I totally agree with this. Every change that Apple makes to iOS and the iPad is making the experience more difficult, more complicated, less elegant. Even though they are clearly trying hard to keep the baseline experience the same and hiding the power user features, there are still compromises being made.
I thought the iPad was a miracle product when it was first announced. I bought one right away for my parents, who were not that old, but still old enough that managing a Windows machine or a Mac was a trying experience. Ever since then it's been all the computer they've wanted, because it just works, and because they only need to be familiar with one operating system across phone and tablet.
Likewise it's been great for some of my employees who work in the field, not just the older ones but all of those who never developed fluency with regular computers. I used to get tech support calls from all directions but these have greatly diminished.
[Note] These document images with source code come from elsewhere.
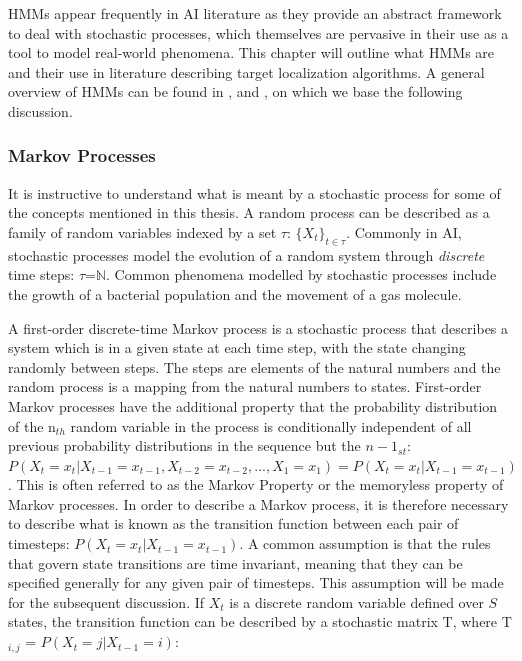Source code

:      
HMMs appear frequently in AI literature as they provide an abstract framework to deal with stochastic processes, which themselves are pervasive in their use as a tool to model real-world phenomena. This chapter will outline what HMMs are and their use in literature describing target localization algorithms. A general overview of HMMs can be found in \cite{Murphy1994DynamicLearning}, \cite{Ghahramani2001ANNETWORKS} and \cite{papoulis02}, on which we base the following discussion.

\subsubsection{Markov Processes}\label{subsubsec:MarkovProcesses}
It is instructive to understand what is meant by a stochastic process for some of the concepts mentioned in this thesis. A random process can be described as a family of random variables indexed by a set $\tau$: $\{X_t\}_{t\in\tau}$. Commonly in AI, stochastic processes model the evolution of a random system through \textit{discrete} time steps: $\tau$=$\mathbb N$. Common phenomena modelled by stochastic processes include the growth of a bacterial population and the movement of a gas molecule.\par

A first-order discrete-time Markov process is a stochastic process that describes a system which is in a given state at each time step, with the state changing randomly between steps. The steps are elements of the natural numbers and the random process is a mapping from the natural numbers to states. First-order Markov processes have the additional property that the probability distribution of the n$_{th}$ random variable in the process is conditionally independent of all previous probability distributions in the sequence but the $n-1_{st}$: $P(X_t = x_t | X_{t-1} = x_{t-1}, X_{t-2} = x_{t-2}, ... , X_{1} = x_{1}) = P(X_t = x_t | X_{t-1} = x_{t-1})$. This is often referred to as the Markov Property or the memoryless property of Markov processes. In order to describe a Markov process, it is therefore necessary to describe what is known as the transition function between each pair of timesteps: $P(X_t = x_t | X_{t-1} = x_{t-1})$. A common assumption is that the rules that govern state transitions are time invariant, meaning that they can be specified generally for any given pair of timesteps. This assumption will be made for the subsequent discussion. If $X_t$ is a discrete random variable defined over $S$ states, the transition function can be described by a stochastic matrix T, where T$_{i,j}$ = $P(X_t = j | X_{t-1} = i)$: 

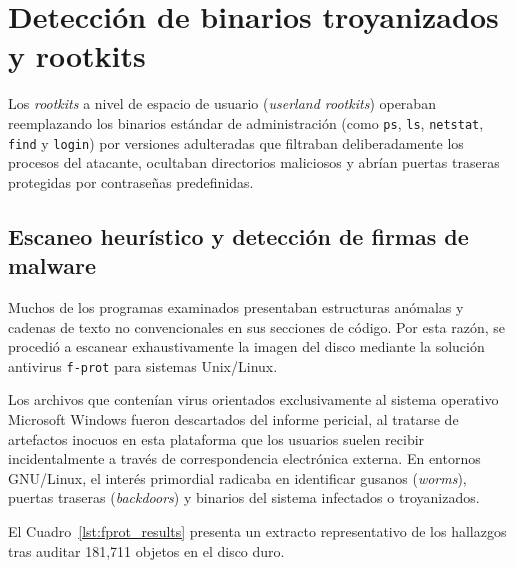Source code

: \chapter{Detección de binarios troyanizados y rootkits}

Los \textit{rootkits} a nivel de espacio de usuario (\textit{userland rootkits}) operaban reemplazando los binarios estándar de administración (como \texttt{ps}, \texttt{ls}, \texttt{netstat}, \texttt{find} y \texttt{login}) por versiones adulteradas que filtraban deliberadamente los procesos del atacante, ocultaban directorios maliciosos y abrían puertas traseras protegidas por contraseñas predefinidas.

\section{Escaneo heurístico y detección de firmas de malware}

Muchos de los programas examinados presentaban estructuras anómalas y cadenas de texto no convencionales en sus secciones de código. Por esta razón, se procedió a escanear exhaustivamente la imagen del disco mediante la solución antivirus \texttt{f-prot} para sistemas Unix/Linux. 

Los archivos que contenían virus orientados exclusivamente al sistema operativo Microsoft Windows fueron descartados del informe pericial, al tratarse de artefactos inocuos en esta plataforma que los usuarios suelen recibir incidentalmente a través de correspondencia electrónica externa. En entornos GNU/Linux, el interés primordial radicaba en identificar gusanos (\textit{worms}), puertas traseras (\textit{backdoors}) y binarios del sistema infectados o troyanizados.

El Cuadro~\ref{lst:fprot_results} presenta un extracto representativo de los hallazgos tras auditar 181,711 objetos en el disco duro.

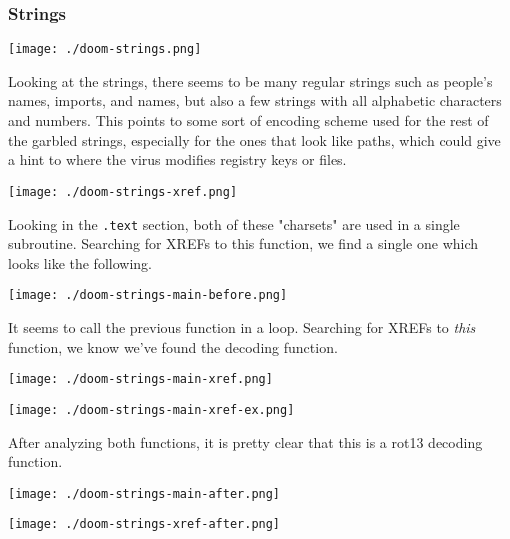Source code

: \documentclass[11pt]{article}
\begin{document}
\subsubsection{Strings}
\label{sec:orgae1ca10}
\begin{center}
\texttt{[image: ./doom-strings.png]}
\end{center}

Looking at the strings, there seems to be many regular strings such as
people's names, imports, and names, but also a few strings with all
alphabetic characters and numbers. This points to some sort of
encoding scheme used for the rest of the garbled strings, especially
for the ones that look like paths, which could give a hint to where
the virus modifies registry keys or files.

\begin{center}
\texttt{[image: ./doom-strings-xref.png]}
\end{center}

Looking in the \texttt{.text} section, both of these "charsets" are used in a
single subroutine. Searching for XREFs to this function, we find a
single one which looks like the following.

\begin{center}
\texttt{[image: ./doom-strings-main-before.png]}
\end{center}

It seems to call the previous function in a loop. Searching for
XREFs to \emph{this} function, we know we've found the decoding
function.

\begin{center}
\texttt{[image: ./doom-strings-main-xref.png]}
\end{center}

\begin{center}
\texttt{[image: ./doom-strings-main-xref-ex.png]}
\end{center}

After analyzing both functions, it is pretty clear that this is a
rot13 decoding function.

\begin{center}
\texttt{[image: ./doom-strings-main-after.png]}
\end{center}

\begin{center}
\texttt{[image: ./doom-strings-xref-after.png]}
\end{center}
\end{document}

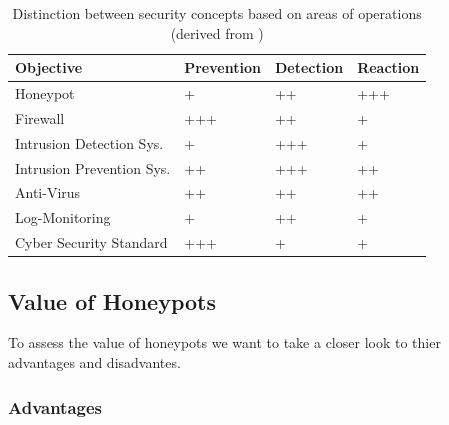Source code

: \begin{table}[h]
    \centering
    \caption{Distinction between security concepts based on areas of operations (derived from \cite{NawrockiWSKS2016})}
    \begin{tabular}{l|lll}
        Objective                 & Prevention & Detection & Reaction \\ \hline
        Honeypot                  & +          & ++        & +++      \\
        Firewall                  & +++        & ++        & +        \\
        Intrusion Detection Sys.  & +          & +++       & +        \\
        Intrusion Prevention Sys. & ++         & +++       & ++       \\
        Anti-Virus                & ++         & ++        & ++       \\
        Log-Monitoring            & +          & ++        & +        \\
        Cyber Security Standard   & +++        & +         & +        \\
    \end{tabular}
    \label{tab:honeypots-security-concepts}
\end{table}

\subsection{Value of Honeypots}

To assess the value of honeypots we want to take a closer look to thier advantages and disadvantes.\cite{Mokube2007,Kaur2014, Spitzner2003}

\subsubsection{Advantages}

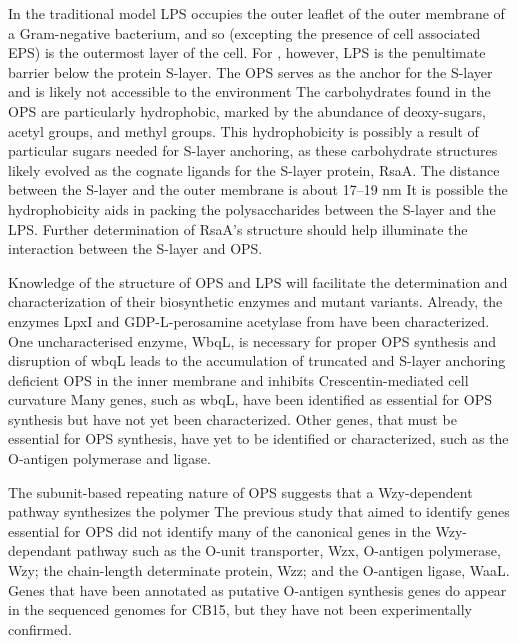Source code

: 	In the traditional model \ac{LPS} occupies the outer leaflet of the outer membrane of a Gram-negative bacterium, and so (excepting the presence of cell associated \ac{EPS}) is the outermost layer of the cell. For \caulobacter, however, \ac{LPS} is the penultimate barrier below the protein \ac{S-layer}. The \caulobacter{} \ac{OPS} serves as the anchor for the S-layer and is likely not accessible to the environment The carbohydrates found in the \ac{OPS} are particularly hydrophobic, marked by the abundance of deoxy-sugars, acetyl groups, and methyl groups. This hydrophobicity is possibly a result of particular sugars needed for \ac{S-layer} anchoring, as these carbohydrate structures likely evolved as the cognate ligands for the \ac{S-layer} protein, RsaA. The distance between the \ac{S-layer} and the outer membrane is about 17--19 nm It is possible the hydrophobicity aids in packing the polysaccharides between the S-layer and the \ac{LPS}. Further determination of RsaA's structure should help illuminate the interaction between the S-layer and \ac{OPS}.

	Knowledge of the structure of \caulobacter{} \ac{OPS} and \ac{LPS} will facilitate the determination and characterization of their biosynthetic enzymes and mutant variants. Already, the enzymes LpxI and GDP-L-perosamine acetylase from \caulobacter have been characterized. One uncharacterised enzyme, WbqL, is necessary for proper \ac{OPS} synthesis and disruption of wbqL leads to the accumulation of truncated and S-layer anchoring deficient \ac{OPS} in the inner membrane and inhibits Crescentin-mediated cell curvature Many genes, such as wbqL, have been identified as essential for \ac{OPS} synthesis but have not yet been characterized. Other genes, that must be essential for \ac{OPS} synthesis, have yet to be identified or characterized, such as the O-antigen polymerase and ligase.


	The subunit-based repeating nature of \caulobacter{} \ac{OPS} suggests that a Wzy-dependent pathway synthesizes the polymer The previous study that aimed to identify genes essential for \ac{OPS} did not identify many of the canonical genes in the Wzy-dependant pathway such as the O-unit transporter, Wzx, O-antigen polymerase, Wzy; the chain-length determinate protein, Wzz; and the O-antigen ligase, WaaL. Genes that have been annotated as putative O-antigen synthesis genes do appear in the sequenced genomes for \caulobacter CB15, but they have not been experimentally confirmed. 

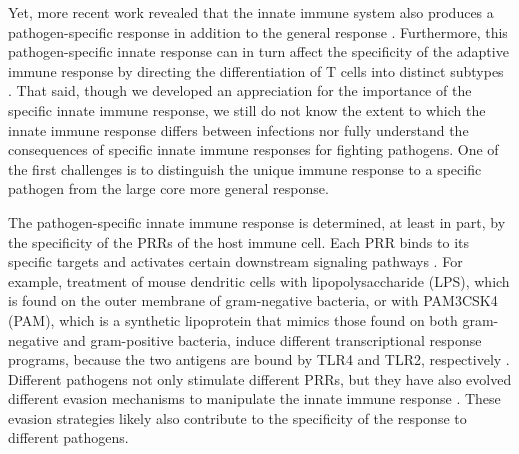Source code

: Yet, more recent work revealed that the innate immune system also
produces a pathogen-specific response in addition to the general
response \citep{Huang2001, Boldrick2002, Nau2002, Jenner2005}.
Furthermore, this pathogen-specific innate response can in turn affect
the specificity of the adaptive immune response by directing the
differentiation of T cells into distinct subtypes \citep{Iwasaki2004}.
That said, though we developed an appreciation for the importance of
the specific innate immune response, we still do not know the extent
to which the innate immune response differs between infections nor
fully understand the consequences of specific innate immune responses
for fighting pathogens. One of the first challenges is to distinguish
the unique immune response to a specific pathogen from the large core
more general response.

The pathogen-specific innate immune response is determined, at least
in part, by the specificity of the PRRs of the host immune cell. Each
PRR binds to its specific targets and activates certain downstream
signaling pathways \citep{Kawai2009}. For example, treatment of mouse
dendritic cells with lipopolysaccharide (LPS), which is found on the
outer membrane of gram-negative bacteria, or with PAM3CSK4 (PAM),
which is a synthetic lipoprotein that mimics those found on both
gram-negative and gram-positive bacteria, induce different
transcriptional response programs, because the two antigens are bound
by TLR4 and TLR2, respectively \citep{Amit2009}. Different pathogens
not only stimulate different PRRs, but they have also evolved
different evasion mechanisms to manipulate the innate immune response
\citep{Mogensen2009, Hornef2002, Brodsky2009, Diacovich2010}. These
evasion strategies likely also contribute to the specificity of the
response to different pathogens.

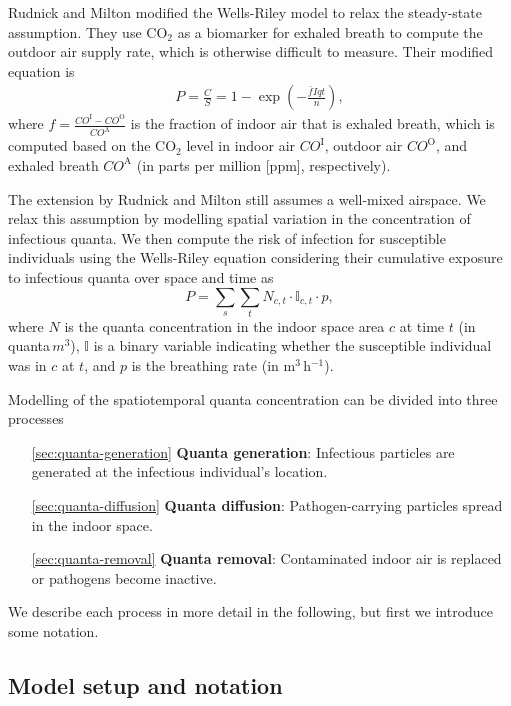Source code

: \documentclass[fleqn,11pt]{wlscirep_supp}
\begin{document}
Rudnick and Milton\cite{Rudnick2003IndoorAir} modified the Wells-Riley model to relax the steady-state assumption. They use CO$_2$ as a biomarker for exhaled breath to compute the outdoor air supply rate, which is otherwise difficult to measure. Their modified equation is
\begin{align}
    P = \frac{C}{S} = 1 - \exp \left(-\frac{\bar{f}Iqt}{n}\right),
\end{align}
where $f = \frac{CO^{\text{I}}-CO^{\text{O}}}{CO^{\text{A}}}$ is the fraction of indoor air that is exhaled breath, which is computed based on the CO$_2$ level in indoor air $CO^{\text{I}}$, outdoor air $CO^{\text{O}}$, and exhaled breath $CO^{\text{A}}$ (in parts per million [ppm], respectively). 

The extension by Rudnick and Milton still assumes a well-mixed airspace. We relax this assumption by modelling spatial variation in the concentration of infectious quanta. We then compute the risk of infection for susceptible individuals using the Wells-Riley equation considering their cumulative exposure to infectious quanta over space and time as 
\begin{equation}\label{eq:spattemp-P}
    P = \sum_s \sum_t N_{c,t} \cdot \mathbb{I}_{c,t} \cdot p,
\end{equation}
where $N$ is the quanta concentration in the indoor space area $c$ at time $t$ (in quanta\,$m^3$), $\mathbb{I}$ is a binary variable indicating whether the susceptible individual was in $c$ at $t$, and $p$ is the breathing rate (in m$^3$\,h$^{-1}$). 

Modelling of the spatiotemporal quanta concentration can be divided into three processes
\begin{itemize}
    \item[\ref{sec:quanta-generation}] \textbf{Quanta generation}: Infectious particles are generated at the infectious individual's location. 
    \item[\ref{sec:quanta-diffusion}] \textbf{Quanta diffusion}: Pathogen-carrying particles spread in the indoor space. 
    \item[\ref{sec:quanta-removal}] \textbf{Quanta removal}: Contaminated indoor air is replaced or pathogens become inactive. 
\end{itemize}
We describe each process in more detail in the following, but first we introduce some notation. 

\subsection{Model setup and notation}
\end{document}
For the elderly, for people who have spent their lives working with their hands and not with screens, and for children too, the iPad has finally made the internet accessible. And what's usable for people with special needs is good design for people without them, like those Oxo kitchen utensils.
I suppose everything's got to change, though, to keep people consuming. Now setup is difficult, there are too many different long press durations that do different things, too many multi-finger gestures, weird behaviors that I guess are trying to bridge the iPad and iPhone X experiences, and a multitasking UX that I think is way more complicated than overlapping windows on a Mac.
I wonder: do children, who have grown up with iPads but not computers, who can type 60 wpm on screens, ever use split screen or any of the advanced gestures?